Still mourning the death of his wife, who took her own life a year ago by drowning herself, Rosmer (Tom Burke), a former pastor and the last of his line, has lost his faith and rejected the traditions and values of his conservative family. This unsettles his uptight, judgmental brother-in-law Kroll (Giles Terera), as does the thought that Rosmer and Rebecca (Hayley Atwell), his wife’s former companion, might be having an improper relationship.
Atwell is superb as the passionate, ambitious, persuasive and complex Rebecca, a woman who knows her own heart and her own mind. She’s not painted as a manipulator, rather a woman making the most of the limited power and influence she has. She radiates intelligence and frustration, to the point that she somewhat overshadows Burke’s guilt-ridden Rosmer. Though he captures the character’s idealism, turmoil and self-questioning nature, his is quite a clipped performance.
Terera is compelling as Kroll. He all but spits the words “liberated woman” when talking about Rebecca, but he also shows us the gradually developing cracks in the character’s moral rigidity. Peter Wight injects levity into his performance as Brendel, Rosmer’s old tutor. His brief scenes liven up an otherwise dour production.

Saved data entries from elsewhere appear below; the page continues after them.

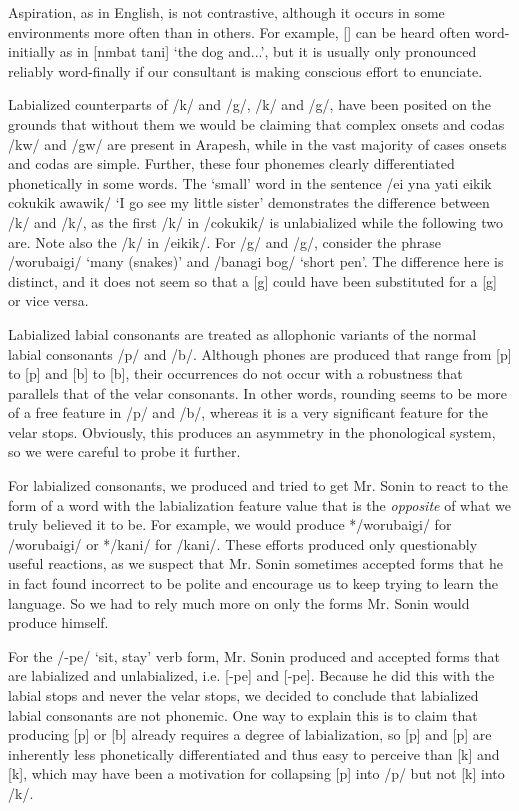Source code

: \documentclass[pdftex,12pt,letterpaper]{article}
\let\ipa\textipa
\def\sw{\ipa{\super w}}
\begin{document}
 Aspiration, as in English, is not contrastive, although it occurs in some environments more often than in others. For example, [\ipa{t\super h}] can be heard often word-initially as in [n\ipa{1}mbat t\ipa{\super h}ani] `the dog and...', but it is usually only pronounced reliably word-finally if our consultant is making conscious effort to enunciate.
 
 Labialized counterparts of /k/ and /g/, /k\sw/ and /g\sw/, have been posited on the grounds that without them we would be claiming that complex onsets and codas /kw/ and /gw/ are present in Arapesh, while in the vast majority of cases onsets and codas are simple. Further, these four phonemes clearly differentiated phonetically in some words. The `small' word in the sentence /ei y\ipa{@}na yati eikik{\sw} cokuk\sw ik{\sw} awawik{\sw}/ `I go see my little sister' demonstrates the difference between /k/ and /k\sw/, as the first /k/ in /cokuk\sw ik\sw/ is unlabialized while the following two are. Note also the /k/ in /eikik\sw/. For /g/ and /g\sw/, consider the phrase /worubaig\sw i/ `many (snakes)' and /banagi bog/ `short pen'. The difference here is distinct, and it does not seem so that a [g\sw] could have been substituted for a [g] or vice versa.
 
 Labialized labial consonants are treated as allophonic variants of the normal labial consonants /p/ and /b/. Although phones are produced that range from [p] to [p\sw] and [b] to [b\sw], their occurrences do not occur with a robustness that parallels that of the velar consonants. In other words, rounding seems to be more of a free feature in /p/ and /b/, whereas it is a very significant feature for the velar stops. Obviously, this produces an asymmetry in the phonological system, so we were careful to probe it further.
 
 For labialized consonants, we produced and tried to get Mr. Sonin to react to the form of a word with the labialization feature value that is the \emph{opposite} of what we truly believed it to be. For example, we would produce */worubaigi/ for /worubaig\sw i/ or */kani/ for /k\sw ani/. These efforts produced only questionably useful reactions, as we suspect that Mr. Sonin sometimes accepted forms that he in fact found incorrect to be polite and encourage us to keep trying to learn the language. So we had to rely much more on only the forms Mr. Sonin would produce himself.
 
 For the /-pe/ `sit, stay' verb form, Mr. Sonin produced and accepted forms that are labialized and unlabialized, i.e. [-pe] and [-p\sw e]. Because he did this with the labial stops and never the velar stops, we decided to conclude that labialized labial consonants are not phonemic. One way to explain this is to claim that producing [p] or [b] already requires a degree of labialization, so [p] and [p\sw] are inherently less phonetically differentiated and thus easy to perceive than [k] and [k\sw], which may have been a motivation for collapsing [p\sw] into /p/ but not [k\sw] into /k/.
 
\end{document}
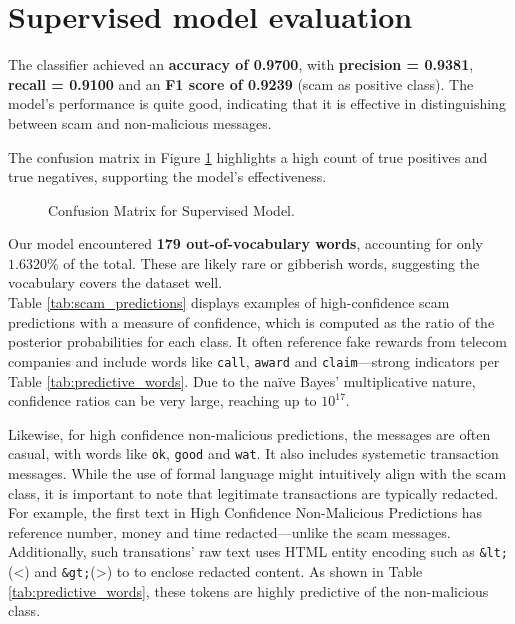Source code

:\documentclass[a4paper,12pt]{article}
\begin{document}
\section{Supervised model evaluation}
\label{sec:supervised-model-training}

The classifier achieved an \textbf{accuracy of 0.9700}, with \textbf{precision = 0.9381}, \textbf{recall = 0.9100} and an \textbf{F1 score of 0.9239} (scam as positive class). The model's performance is quite good, indicating that it is effective in distinguishing between scam and non-malicious messages.

The confusion matrix in Figure \ref{fig:base} highlights a high count of true positives and true negatives, supporting the model's effectiveness.

\begin{figure}[H]
    \centering
    
    \caption{Confusion Matrix for Supervised Model.}
    \label{fig:base}
\end{figure}

Our model encountered \textbf{179 out-of-vocabulary words}, accounting for only $1.6320\%$ of the total. These are likely rare or gibberish words, suggesting the vocabulary covers the dataset well. \\

Table \ref{tab:scam_predictions} displays examples of high-confidence scam predictions with a measure of confidence, which is computed as the ratio of the posterior probabilities for each class. It often reference fake rewards from telecom companies and include words like \texttt{call}, \texttt{award} and \texttt{claim}—strong indicators per Table \ref{tab:predictive_words}. Due to the naïve Bayes' multiplicative nature, confidence ratios can be very large, reaching up to $10^{17}$.

Likewise, for high confidence non-malicious predictions, the messages are often casual, with words like \texttt{ok}, \texttt{good} and \texttt{wat}. It also includes systemetic transaction messages. While the use of formal language might intuitively align with the scam class, it is important to note that legitimate transactions are typically redacted. For example, the first text in High Confidence Non-Malicious Predictions has reference number, money and time redacted—unlike the scam messages. Additionally, such transations' raw text uses HTML entity encoding such as \texttt{\&lt;}(\textless) and \texttt{\&gt;}(\textgreater) to to enclose redacted content. As shown in Table \ref{tab:predictive_words}, these tokens are highly predictive of the non-malicious class.
\end{document}
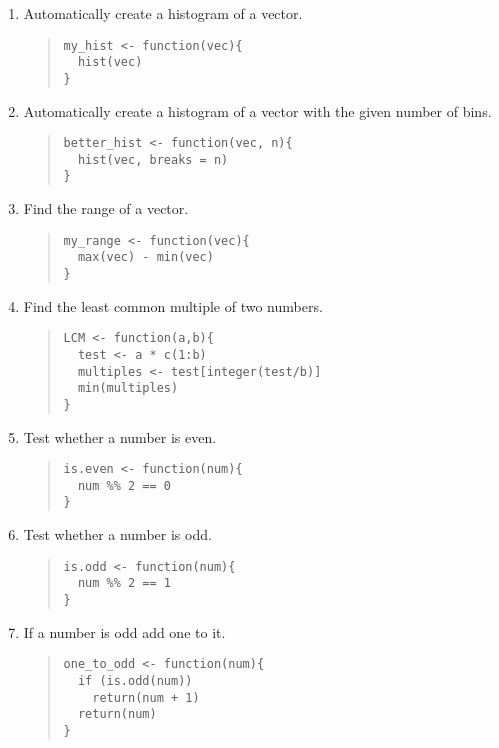 \documentclass{article}
\begin{document}
\begin{enumerate}
\item Automatically create a histogram of a vector.
  \begin{quote}
    \begin{verbatim}
my_hist <- function(vec){
  hist(vec)
}
    \end{verbatim}
  \end{quote}

\item Automatically create a histogram of a vector with the given number of bins.
  \begin{quote}
    \begin{verbatim}
better_hist <- function(vec, n){
  hist(vec, breaks = n)
}
    \end{verbatim}
  \end{quote}

\item Find the range of a vector.
  \begin{quote}
    \begin{verbatim}
my_range <- function(vec){
  max(vec) - min(vec)
}
    \end{verbatim}
  \end{quote}

\item Find the least common multiple of two numbers.
  \begin{quote}
    \begin{verbatim}
LCM <- function(a,b){
  test <- a * c(1:b)
  multiples <- test[integer(test/b)] 
  min(multiples)
} 
    \end{verbatim}
  \end{quote}

\item Test whether a number is even.
  \begin{quote}
    \begin{verbatim}
is.even <- function(num){
  num %% 2 == 0
}

    \end{verbatim}
  \end{quote}

\item Test whether a number is odd.
  \begin{quote}
    \begin{verbatim}
is.odd <- function(num){
  num %% 2 == 1
}
    \end{verbatim}
  \end{quote}

\item If a number is odd add one to it.
  \begin{quote}
    \begin{verbatim}
one_to_odd <- function(num){
  if (is.odd(num))
    return(num + 1)
  return(num)
} 
    \end{verbatim}
  \end{quote}


\end{enumerate}
\end{document}
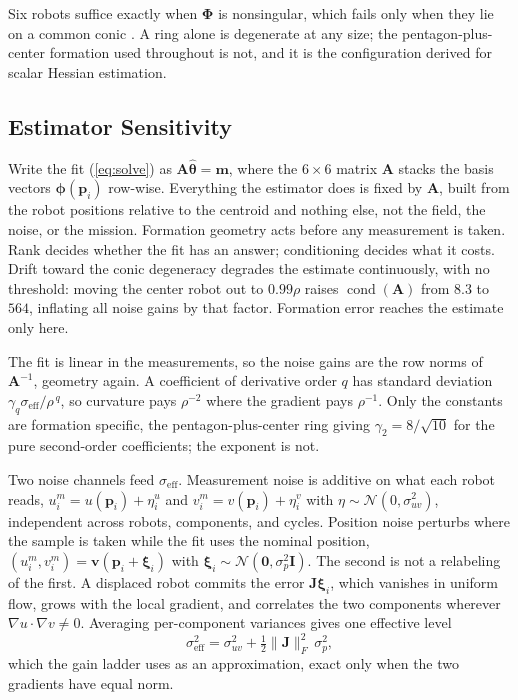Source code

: \documentclass[lettersize,journal]{IEEEtran}
\begin{document}
Six robots suffice exactly when $\boldsymbol{\Phi}$ is nonsingular, which
fails only when they lie on a common conic \cite{2}. A ring alone is
degenerate at any size; the pentagon-plus-center formation used
throughout is not, and it is the configuration \cite{4} derived for
scalar Hessian estimation.

\subsection{Estimator Sensitivity}
\label{sec:sensitivity}

Write the fit (\ref{eq:solve}) as $\mathbf{A}\hat{\boldsymbol{\theta}} =
\mathbf{m}$, where the $6 \times 6$ matrix $\mathbf{A}$ stacks the basis
vectors $\boldsymbol{\phi}(\mathbf{p}_i)$ row-wise. Everything the
estimator does is fixed by $\mathbf{A}$, built from the robot positions
relative to the centroid and nothing else, not the field, the
noise, or the mission. Formation geometry acts before any measurement is
taken. Rank decides whether the fit has an answer; conditioning decides
what it costs. Drift toward the conic degeneracy degrades the estimate
continuously, with no threshold: moving the center
robot out to $0.99\rho$ raises $\operatorname{cond}(\mathbf{A})$ from
$8.3$ to $564$, inflating all noise gains by that factor. Formation
error reaches the estimate only here.

The fit is linear in the measurements, so the noise gains are the row
norms of $\mathbf{A}^{-1}$, geometry again. A coefficient of derivative
order $q$ has standard deviation $\gamma_q \sigma_{\mathrm{eff}} /
\rho^{\,q}$, so curvature pays $\rho^{-2}$ where the gradient pays
$\rho^{-1}$. Only the constants are formation specific, the
pentagon-plus-center ring giving $\gamma_2 = 8/\sqrt{10}$ for the pure
second-order coefficients; the exponent is not.

Two noise channels feed $\sigma_{\mathrm{eff}}$. Measurement noise is
additive on what each robot reads, $u_i^m = u(\mathbf{p}_i) + \eta_i^u$
and $v_i^m = v(\mathbf{p}_i) + \eta_i^v$ with $\eta \sim
\mathcal{N}(0, \sigma_{uv}^2)$, independent across robots, components,
and cycles. Position noise perturbs where the sample is taken while the
fit uses the nominal position, $(u_i^m, v_i^m) =
\mathbf{v}(\mathbf{p}_i + \boldsymbol{\xi}_i)$ with
$\boldsymbol{\xi}_i \sim \mathcal{N}(\mathbf{0}, \sigma_p^2\mathbf{I})$.
The second is not a relabeling of the first. A displaced robot commits
the error $\mathbf{J}\boldsymbol{\xi}_i$, which vanishes in uniform
flow, grows with the local gradient, and correlates the two components
wherever $\nabla u \cdot \nabla v \neq 0$. Averaging per-component
variances gives one effective level
\begin{equation}
    \sigma_{\mathrm{eff}}^2 = \sigma_{uv}^2
        + \tfrac{1}{2}\lVert\mathbf{J}\rVert_F^2\,\sigma_p^2 ,
    \label{eq:sigma_eff}
\end{equation}
which the gain ladder uses as an approximation, exact only when the two
gradients have equal norm.
\end{document}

Duncan Macmillan’s lucid adaptation crystalises the play’s themes and underscores its resonance and relevance without hammering these things home. The production is beautifully designed too. Rae Smith’s magnificent set, gorgeously lit by Neil Austin, perfectly captures the faded grandeur of the Rosmer residence, a ghosted home with flaking paintwork and shrouded family portraits on its walls. As the dustsheets are taken down and the portraits revealed, the house gradually fills with life; the room reawakening as shafts of sunlight streak across the floor. Towards the end, as the sun starts to set on Rosmer and Rebecca, the whole stage looks as if it is aflame.
Rosmersholm is a bleak play about people destroyed by systems, political and social, that they cannot escape. The revival can’t help but feel timely in this regard. However, for all the turbulent emotions on display, Ian Rickson’s production feels frustratingly stiff and static. Atwell’s rich, humane performance transcends this, but it remains a rather thinky, talky production. It engages the brain without stirring the heart.